BeyondSpring Pharmaceuticals will bring its lead compound, Plinabulin, to phase 3 clinical trials for the treatment of non-small cell lung cancer (NSCLC) in the first quarter of 2015. The news follows the 2014 ASCO Annual Meeting in the beginning of June, where Rebecca Heist, MD, presented a poster of data concerning Plinabulin with docetaxel treatment of advanced NSCLC in phase 2 trials.
“The data from our phase 2 study validated Plinabulin’s unique mechanism of action and allowed us to tailor our next trial using a unique biomarker-driven approach to patients who will be most likely to benefit from treatment with Plinabulin, such as those with large lung cancer lesions, and thus more dependent on the abundant tumor vasculature,” said Dr. Lan Huang, PhD, chief executive officer of BeyondSpring, in a news release from the company.

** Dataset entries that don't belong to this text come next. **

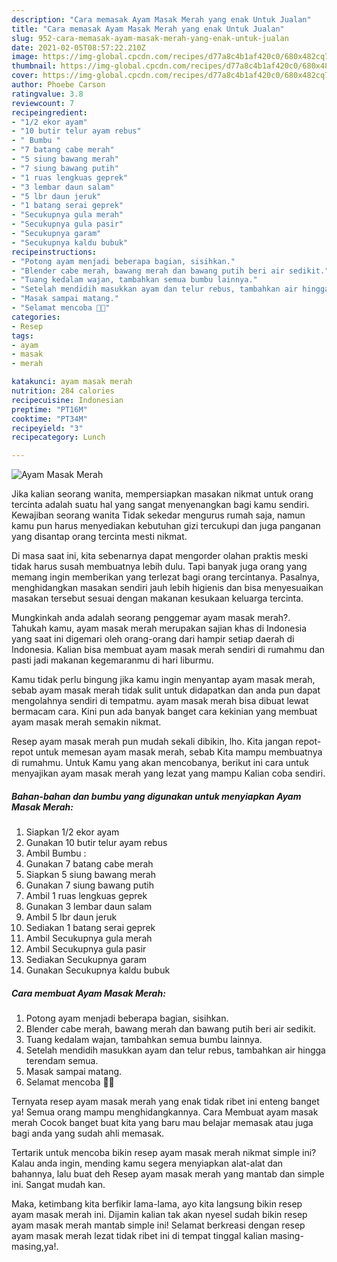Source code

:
 ```yaml
---
description: "Cara memasak Ayam Masak Merah yang enak Untuk Jualan"
title: "Cara memasak Ayam Masak Merah yang enak Untuk Jualan"
slug: 952-cara-memasak-ayam-masak-merah-yang-enak-untuk-jualan
date: 2021-02-05T08:57:22.210Z
image: https://img-global.cpcdn.com/recipes/d77a8c4b1af420c0/680x482cq70/ayam-masak-merah-foto-resep-utama.jpg
thumbnail: https://img-global.cpcdn.com/recipes/d77a8c4b1af420c0/680x482cq70/ayam-masak-merah-foto-resep-utama.jpg
cover: https://img-global.cpcdn.com/recipes/d77a8c4b1af420c0/680x482cq70/ayam-masak-merah-foto-resep-utama.jpg
author: Phoebe Carson
ratingvalue: 3.8
reviewcount: 7
recipeingredient:
- "1/2 ekor ayam"
- "10 butir telur ayam rebus"
- " Bumbu "
- "7 batang cabe merah"
- "5 siung bawang merah"
- "7 siung bawang putih"
- "1 ruas lengkuas geprek"
- "3 lembar daun salam"
- "5 lbr daun jeruk"
- "1 batang serai geprek"
- "Secukupnya gula merah"
- "Secukupnya gula pasir"
- "Secukupnya garam"
- "Secukupnya kaldu bubuk"
recipeinstructions:
- "Potong ayam menjadi beberapa bagian, sisihkan."
- "Blender cabe merah, bawang merah dan bawang putih beri air sedikit."
- "Tuang kedalam wajan, tambahkan semua bumbu lainnya."
- "Setelah mendidih masukkan ayam dan telur rebus, tambahkan air hingga terendam semua."
- "Masak sampai matang."
- "Selamat mencoba 💪😍"
categories:
- Resep
tags:
- ayam
- masak
- merah

katakunci: ayam masak merah 
nutrition: 284 calories
recipecuisine: Indonesian
preptime: "PT16M"
cooktime: "PT34M"
recipeyield: "3"
recipecategory: Lunch

---
```



![Ayam Masak Merah](https://img-global.cpcdn.com/recipes/d77a8c4b1af420c0/680x482cq70/ayam-masak-merah-foto-resep-utama.jpg)

Jika kalian seorang wanita, mempersiapkan masakan nikmat untuk orang tercinta adalah suatu hal yang sangat menyenangkan bagi kamu sendiri. Kewajiban seorang  wanita Tidak sekedar mengurus rumah saja, namun kamu pun harus menyediakan kebutuhan gizi tercukupi dan juga panganan yang disantap orang tercinta mesti nikmat.

Di masa  saat ini, kita sebenarnya dapat mengorder olahan praktis meski tidak harus susah membuatnya lebih dulu. Tapi banyak juga orang yang memang ingin memberikan yang terlezat bagi orang tercintanya. Pasalnya, menghidangkan masakan sendiri jauh lebih higienis dan bisa menyesuaikan masakan tersebut sesuai dengan makanan kesukaan keluarga tercinta. 



Mungkinkah anda adalah seorang penggemar ayam masak merah?. Tahukah kamu, ayam masak merah merupakan sajian khas di Indonesia yang saat ini digemari oleh orang-orang dari hampir setiap daerah di Indonesia. Kalian bisa membuat ayam masak merah sendiri di rumahmu dan pasti jadi makanan kegemaranmu di hari liburmu.

Kamu tidak perlu bingung jika kamu ingin menyantap ayam masak merah, sebab ayam masak merah tidak sulit untuk didapatkan dan anda pun dapat mengolahnya sendiri di tempatmu. ayam masak merah bisa dibuat lewat bermacam cara. Kini pun ada banyak banget cara kekinian yang membuat ayam masak merah semakin nikmat.

Resep ayam masak merah pun mudah sekali dibikin, lho. Kita jangan repot-repot untuk memesan ayam masak merah, sebab Kita mampu membuatnya di rumahmu. Untuk Kamu yang akan mencobanya, berikut ini cara untuk menyajikan ayam masak merah yang lezat yang mampu Kalian coba sendiri.

<!--inarticleads1-->

##### Bahan-bahan dan bumbu yang digunakan untuk menyiapkan Ayam Masak Merah:

1. Siapkan 1/2 ekor ayam
1. Gunakan 10 butir telur ayam rebus
1. Ambil  Bumbu :
1. Gunakan 7 batang cabe merah
1. Siapkan 5 siung bawang merah
1. Gunakan 7 siung bawang putih
1. Ambil 1 ruas lengkuas geprek
1. Gunakan 3 lembar daun salam
1. Ambil 5 lbr daun jeruk
1. Sediakan 1 batang serai geprek
1. Ambil Secukupnya gula merah
1. Ambil Secukupnya gula pasir
1. Sediakan Secukupnya garam
1. Gunakan Secukupnya kaldu bubuk




<!--inarticleads2-->

##### Cara membuat Ayam Masak Merah:

1. Potong ayam menjadi beberapa bagian, sisihkan.
1. Blender cabe merah, bawang merah dan bawang putih beri air sedikit.
1. Tuang kedalam wajan, tambahkan semua bumbu lainnya.
1. Setelah mendidih masukkan ayam dan telur rebus, tambahkan air hingga terendam semua.
1. Masak sampai matang.
1. Selamat mencoba 💪😍




Ternyata resep ayam masak merah yang enak tidak ribet ini enteng banget ya! Semua orang mampu menghidangkannya. Cara Membuat ayam masak merah Cocok banget buat kita yang baru mau belajar memasak atau juga bagi anda yang sudah ahli memasak.

Tertarik untuk mencoba bikin resep ayam masak merah nikmat simple ini? Kalau anda ingin, mending kamu segera menyiapkan alat-alat dan bahannya, lalu buat deh Resep ayam masak merah yang mantab dan simple ini. Sangat mudah kan. 

Maka, ketimbang kita berfikir lama-lama, ayo kita langsung bikin resep ayam masak merah ini. Dijamin kalian tak akan nyesel sudah bikin resep ayam masak merah mantab simple ini! Selamat berkreasi dengan resep ayam masak merah lezat tidak ribet ini di tempat tinggal kalian masing-masing,ya!.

Details of the phase 3 trial are not yet available, but Dr. Gloria Lee, MD, PHD, chief medical officer of BeyondSpring, stated, “Based on these data [from phase 2], we are able to utilize our unique mechanism-based approach to tailor the design of the phase 3 trial to include patients with large tumors.” She noted that approximately 500 NSCLC patients at 35 sites between the United States and China will enroll in the trial beginning in the first quarter of 2015. Only 25% of patients will be American, and 75% will be Chinese. “Leveraging our unique, cross-border development model, we expect to substantially enhance the efficiency of resource utilization with respect to both the enrollment time and cost for this pivotal study,” said Dr. Lee.
As described by Dr. Heist’s abstract in the phase 2 trial, 163 NSCLC patients were randomized into one of three groups (docetaxel, or docetaxel with one of two doses of Plinabulin) and treated. “Our phase 2 study demonstrated a longer median overall survival for this particular subset of patients–11.5 months for combination Plinabulin plus docetaxel compared to just 7.8 months for patients receiving docetaxel alone,” said Dr. Huang. “This is a substantial improvement compared to approved lung cancer drugs which, in pivotal trials, demonstrated overall survival of approximately 8 months.”
As a secondary point of interest, the clinical research team conducted a post hoc exploratory analysis and discovered that patients with large (greater than 3 cm) lung tumors had a greater overall survival than other patients. This is a key driving factor of the phase 3 trial, as enrollment will be enriched with patients most likely to benefit from treatment. It is possible these patients were most well-served due to the mechanism of Plinabulin in targeting tumor vasculature and inducing apoptosis via the JNK signaling pathway.
Furthermore, patients tolerated Plinabulin with mild to moderate adverse events including nausea, fatigue, diarrhea, constipation, and loss of appetite. Some Grade 3 and Grade 4 adverse events occurred with Plinabulin and docetaxel combined, but events were lower in this group than in the docetaxel alone group. The phase 3 trial will continue to investigate the safety profile of Plinabulin and further investigate efficacy in treating NSCLC.